Operating costs were maintained at expected levels despite the larger portfolio. As a percentage of income, operating costs reduced considerably from 25.3% in the prior comparative period to 15.3% because of the nature of triple net leases* on some of the transferred properties. Administration expenses reduced to 1.1% of total property investments, despite the larger head-count and specialist skills on board.
Grit declared its eighth consecutive dividend in line with management guidance since formation of the Company in 2014. Dividends for the period of US$6.07 cents per share was declared. It is important to note that Imperial Distribution Centre and Beachcomber assets did not become effective until August 2017 and Commodity House Phase 2 only contributed to income from November 2017. Management therefore expects a comparatively better second half of the financial year.
“A large part of our value unlock for shareholders is based on how effectively we structure debt. I am very pleased that our multi-banked approach and pro-active negotiations on refinancing has resulted in a further reduction in our cost of debt, which is down to 5.69% compared to 5.78% at the end of the 2017 financial year,” continued Corbett.
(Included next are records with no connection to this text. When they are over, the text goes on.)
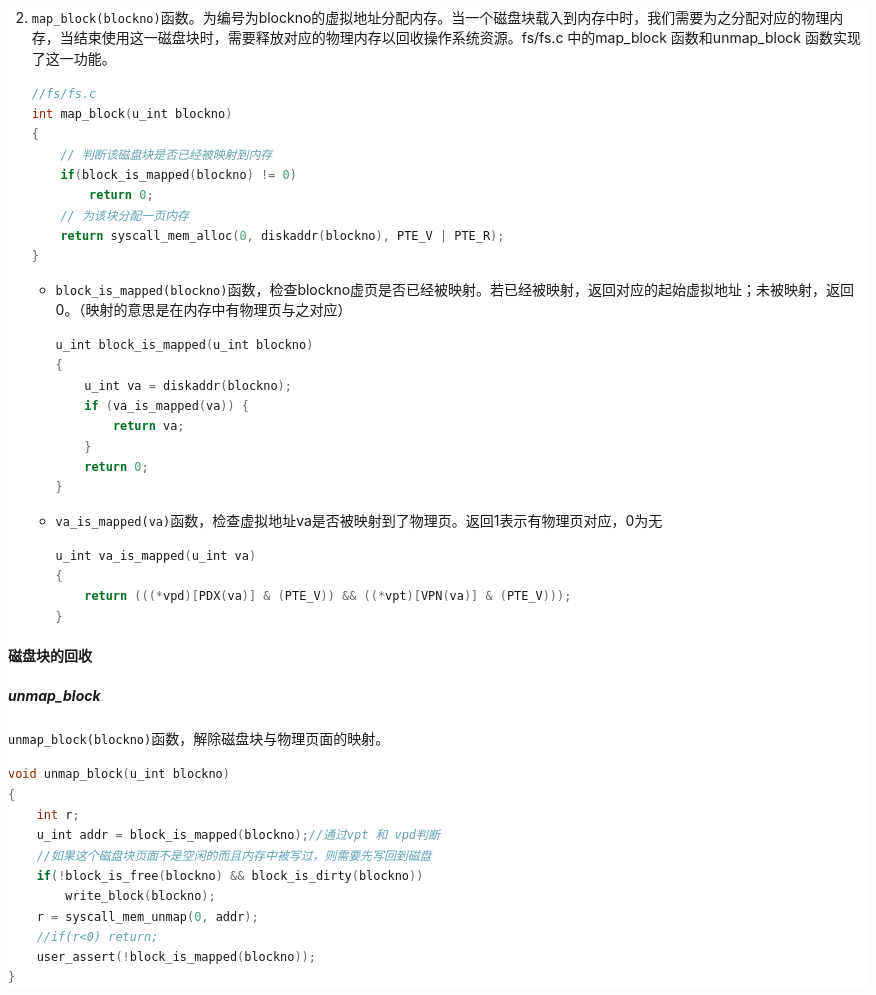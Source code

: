 2. `map_block(blockno)`函数。为编号为blockno的虚拟地址分配内存。当一个磁盘块载入到内存中时，我们需要为之分配对应的物理内存，当结束使用这一磁盘块时，需要释放对应的物理内存以回收操作系统资源。fs/fs.c 中的map_block 函数和unmap_block 函数实现了这一功能。

   ```c
   //fs/fs.c
   int map_block(u_int blockno)
   {
       // 判断该磁盘块是否已经被映射到内存
       if(block_is_mapped(blockno) != 0) 
           return 0;
       // 为该块分配一页内存
       return syscall_mem_alloc(0, diskaddr(blockno), PTE_V | PTE_R);           
   }
   ```

   * `block_is_mapped(blockno)`函数，检查blockno虚页是否已经被映射。若已经被映射，返回对应的起始虚拟地址；未被映射，返回0。（映射的意思是在内存中有物理页与之对应）

     ```c
     u_int block_is_mapped(u_int blockno)
     {
         u_int va = diskaddr(blockno);
         if (va_is_mapped(va)) {
             return va;
         }
         return 0;
     }
     ```

   * `va_is_mapped(va)`函数，检查虚拟地址va是否被映射到了物理页。返回1表示有物理页对应，0为无

     ```c
     u_int va_is_mapped(u_int va)
     {
         return (((*vpd)[PDX(va)] & (PTE_V)) && ((*vpt)[VPN(va)] & (PTE_V)));
     }
     ```

     

#### 磁盘块的回收

##### unmap_block

`unmap_block(blockno)`函数，解除磁盘块与物理页面的映射。

```c
void unmap_block(u_int blockno)
{
    int r;
    u_int addr = block_is_mapped(blockno);//通过vpt 和 vpd判断  
    //如果这个磁盘块页面不是空闲的而且内存中被写过，则需要先写回到磁盘
    if(!block_is_free(blockno) && block_is_dirty(blockno))
        write_block(blockno);
    r = syscall_mem_unmap(0, addr);
    //if(r<0) return;
    user_assert(!block_is_mapped(blockno));
}   
```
Corbett attributes the reduction in cost of capital mainly to the inclusion of Euro based loans over the period as the Company continued to match debt to the underlying cashflow of the asset. The increase in Euro based assets has resulted in an increase in the proportion of debt transactions concluded in Euros, offsetting the increase in the USD three-month Libor.
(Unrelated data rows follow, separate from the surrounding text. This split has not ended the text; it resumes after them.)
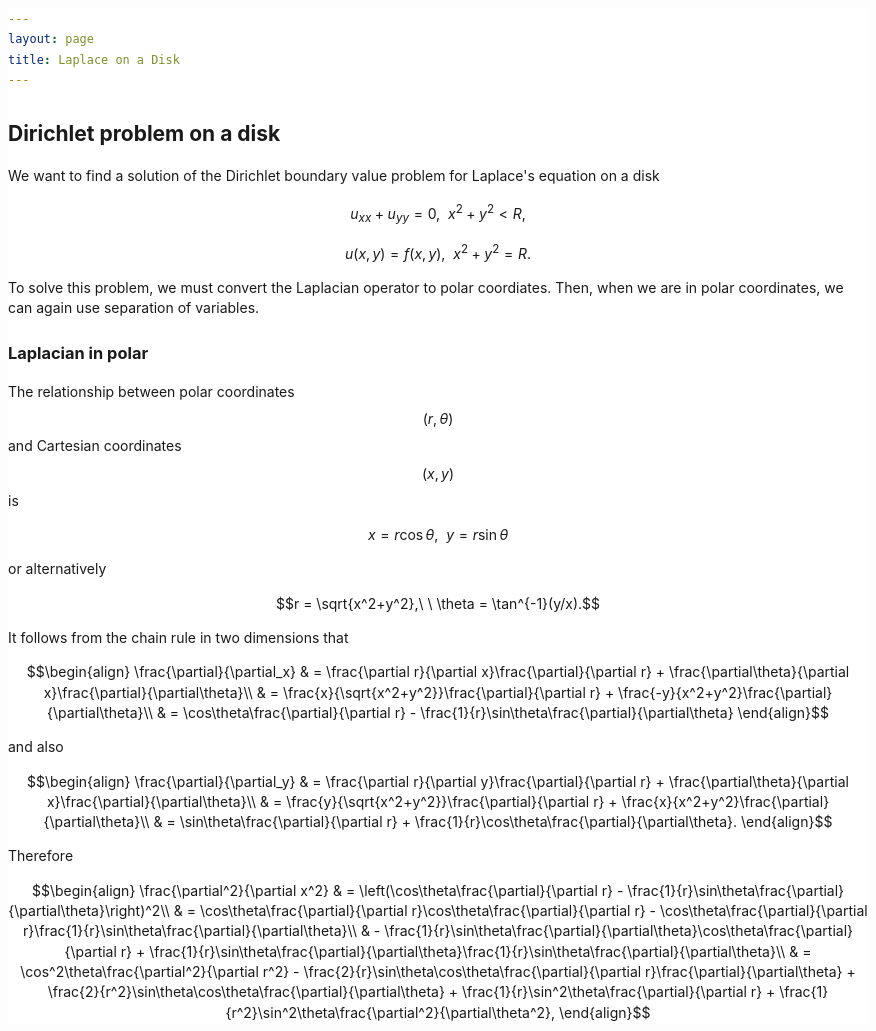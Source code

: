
 ```yaml
---
layout: page
title: Laplace on a Disk
---
```



## Dirichlet problem on a disk

We want to find a solution of the Dirichlet boundary value problem for Laplace's equation on a disk

$$u_{xx} + u_{yy} = 0,\ \ x^2+y^2 < R,$$

$$u(x,y) = f(x,y),\ \ x^2+y^2 = R.$$

To solve this problem, we must convert the Laplacian operator to polar coordiates.
Then, when we are in polar coordinates, we can again use separation of variables.

### Laplacian in polar

The relationship between polar coordinates $$(r,\theta)$$ and Cartesian coordinates $$(x,y)$$ is

$$x = r\cos\theta,\ \ y = r\sin\theta$$

or alternatively

$$r = \sqrt{x^2+y^2},\ \ \theta = \tan^{-1}(y/x).$$

It follows from the chain rule in two dimensions that

$$\begin{align}
\frac{\partial}{\partial_x}
  & = \frac{\partial r}{\partial x}\frac{\partial}{\partial r} + \frac{\partial\theta}{\partial x}\frac{\partial}{\partial\theta}\\
  & = \frac{x}{\sqrt{x^2+y^2}}\frac{\partial}{\partial r} + \frac{-y}{x^2+y^2}\frac{\partial}{\partial\theta}\\
  & = \cos\theta\frac{\partial}{\partial r} - \frac{1}{r}\sin\theta\frac{\partial}{\partial\theta}
\end{align}$$

and also

$$\begin{align}
\frac{\partial}{\partial_y}
  & = \frac{\partial r}{\partial y}\frac{\partial}{\partial r} + \frac{\partial\theta}{\partial x}\frac{\partial}{\partial\theta}\\
  & = \frac{y}{\sqrt{x^2+y^2}}\frac{\partial}{\partial r} + \frac{x}{x^2+y^2}\frac{\partial}{\partial\theta}\\
  & = \sin\theta\frac{\partial}{\partial r} + \frac{1}{r}\cos\theta\frac{\partial}{\partial\theta}.
\end{align}$$

Therefore

$$\begin{align}
\frac{\partial^2}{\partial x^2}
 & = \left(\cos\theta\frac{\partial}{\partial r} - \frac{1}{r}\sin\theta\frac{\partial}{\partial\theta}\right)^2\\
 & = \cos\theta\frac{\partial}{\partial r}\cos\theta\frac{\partial}{\partial r} - \cos\theta\frac{\partial}{\partial r}\frac{1}{r}\sin\theta\frac{\partial}{\partial\theta}\\
 & - \frac{1}{r}\sin\theta\frac{\partial}{\partial\theta}\cos\theta\frac{\partial}{\partial r} + \frac{1}{r}\sin\theta\frac{\partial}{\partial\theta}\frac{1}{r}\sin\theta\frac{\partial}{\partial\theta}\\
 & = \cos^2\theta\frac{\partial^2}{\partial r^2} - \frac{2}{r}\sin\theta\cos\theta\frac{\partial}{\partial r}\frac{\partial}{\partial\theta} + \frac{2}{r^2}\sin\theta\cos\theta\frac{\partial}{\partial\theta} + \frac{1}{r}\sin^2\theta\frac{\partial}{\partial r} + \frac{1}{r^2}\sin^2\theta\frac{\partial^2}{\partial\theta^2},
\end{align}$$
Grit’s net asset value per share increased from USD$150.9 cents per share in 30 June 2017 to US$158.7 cents per share at 31 December 2017. Net of dividends, NAV per share increased 2.08% from US$149.6 cents per share in June 2017 to US$152.7 cents per share in December 2017. The key driver of this growth over the past 6 months were revaluations to the existing portfolio and capitalising on the net asset Euro position against the US dollar through foreign exchange gains.
Vacancies remained stable at 3.9% of the overall portfolio as at 31 December 2017. Excluding structural vacancies because of the Anfa Place Shopping Centre refurbishment, vacancies across the portfolio is 1.3%.